= Volodin space =

Topological space

In mathematics, more specifically in topology, the Volodin space $X$ of a ring R is a subspace of the classifying space $BGL(R)$ given by
$X = \bigcup_{n, \sigma} B(U_n(R)^\sigma)$
where $U_n(R) \subset GL_n(R)$ is the subgroup of upper triangular matrices with 1's on the diagonal (i.e., the unipotent radical of the standard Borel) and $\sigma$ a permutation matrix thought of as an element in $GL_n(R)$ and acting (superscript) by conjugation.
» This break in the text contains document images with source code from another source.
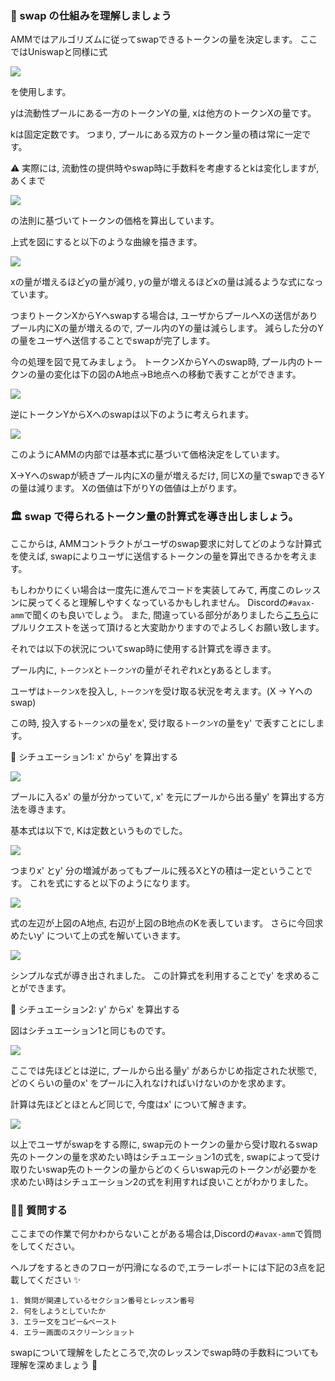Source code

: ### 🐣 swap の仕組みを理解しましょう

AMMではアルゴリズムに従ってswapできるトークンの量を決定します。
ここではUniswapと同様に式

![](/public/images/AVAX-amm/section-2/2_1_5.png)

を使用します。

yは流動性プールにある一方のトークンYの量, xは他方のトークンXの量です。

kは固定定数です。
つまり, プールにある双方のトークン量の積は常に一定です。

⚠️ 実際には, 流動性の提供時やswap時に手数料を考慮するとkは変化しますが,
あくまで

![](/public/images/AVAX-amm/section-2/2_1_5.png)

の法則に基づいてトークンの価格を算出しています。

上式を図にすると以下のような曲線を描きます。

![](/public/images/AVAX-amm/section-2/2_1_1.png)

xの量が増えるほどyの量が減り, yの量が増えるほどxの量は減るような式になっています。

つまりトークンXからYへswapする場合は, ユーザからプールへXの送信がありプール内にXの量が増えるので,
プール内のYの量は減らします。
減らした分のYの量をユーザへ送信することでswapが完了します。

今の処理を図で見てみましょう。
トークンXからYへのswap時, プール内のトークンの量の変化は下の図のA地点->B地点への移動で表すことができます。

![](/public/images/AVAX-amm/section-2/2_1_2.png)

逆にトークンYからXへのswapは以下のように考えられます。

![](/public/images/AVAX-amm/section-2/2_1_3.png)

このようにAMMの内部では基本式に基づいて価格決定をしています。

X->Yへのswapが続きプール内にXの量が増えるだけ, 同じXの量でswapできるYの量は減ります。
Xの価値は下がりYの価値は上がります。

### 🏛️ swap で得られるトークン量の計算式を導き出しましょう。

ここからは, AMMコントラクトがユーザのswap要求に対してどのような計算式を使えば,
swapによりユーザに送信するトークンの量を算出できるかを考えます。

もしわかりにくい場合は一度先に進んでコードを実装してみて, 再度このレッスンに戻ってくると理解しやすくなっているかもしれません。
Discordの`#avax-amm`で聞くのも良いでしょう。
また, 間違っている部分がありましたら[こちら](https://github.com/shiftbase-xyz/UNCHAIN-projects/issues)にプルリクエストを送って頂けると大変助かりますのでよろしくお願い致します。

それでは以下の状況についてswap時に使用する計算式を導きます。

プール内に, `トークンX`と`トークンY`の量がそれぞれxとyあるとします。

ユーザは`トークンX`を投入し, `トークンY`を受け取る状況を考えます。(X -> Yへのswap)

この時, 投入する`トークンX`の量をx', 受け取る`トークンY`の量をy' で表すことにします。

🦕 シチュエーション1: x' からy' を算出する

![](/public/images/AVAX-amm/section-2/2_1_2.png)

プールに入るx' の量が分かっていて, x' を元にプールから出る量y' を算出する方法を導きます。

基本式は以下で, Kは定数というものでした。

![](/public/images/AVAX-amm/section-2/2_1_5.png)

つまりx' とy' 分の増減があってもプールに残るXとYの積は一定ということです。
これを式にすると以下のようになります。

![](/public/images/AVAX-amm/section-2/2_1_6.png)

式の左辺が上図のA地点, 右辺が上図のB地点のKを表しています。
さらに今回求めたいy' について上の式を解いていきます。

![](/public/images/AVAX-amm/section-2/2_1_7.png)

シンプルな式が導き出されました。
この計算式を利用することでy' を求めることができます。

🐬 シチュエーション2: y' からx' を算出する

図はシチュエーション1と同じものです。

![](/public/images/AVAX-amm/section-2/2_1_2.png)

ここでは先ほどとは逆に, プールから出る量y' があらかじめ指定された状態で, どのくらいの量のx' をプールに入れなければいけないのかを求めます。

計算は先ほどとほとんど同じで, 今度はx' について解きます。

![](/public/images/AVAX-amm/section-2/2_1_8.png)

以上でユーザがswapをする際に, swap元のトークンの量から受け取れるswap先のトークンの量を求めたい時はシチュエーション1の式を,
swapによって受け取りたいswap先のトークンの量からどのくらいswap元のトークンが必要かを求めたい時はシチュエーション2の式を利用すれば良いことがわかりました。

### 🙋‍♂️ 質問する

ここまでの作業で何かわからないことがある場合は,Discordの`#avax-amm`で質問をしてください。

ヘルプをするときのフローが円滑になるので,エラーレポートには下記の3点を記載してください ✨

```
1. 質問が関連しているセクション番号とレッスン番号
2. 何をしようとしていたか
3. エラー文をコピー&ペースト
4. エラー画面のスクリーンショット
```

swapについて理解をしたところで,次のレッスンでswap時の手数料についても理解を深めましょう 🎉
The space is acyclic and the fundamental group $\pi_1 X$ is the Steinberg group $\operatorname{St}(R)$ of R. In fact, Suslin (1981) showed that X yields a model for Quillen's plus-construction $BGL(R)/X \simeq BGL^+(R)$ in algebraic K-theory.

== Application ==

An analogue of Volodin's space where GL(R) is replaced by the Lie algebra $\mathfrak{gl}(R)$ was used by Goodwillie (1986) to prove that, after tensoring with Q, relative K-theory K(A, I), for a nilpotent ideal I, is isomorphic to relative cyclic homology HC(A, I). This theorem was a pioneering result in the area of trace methods.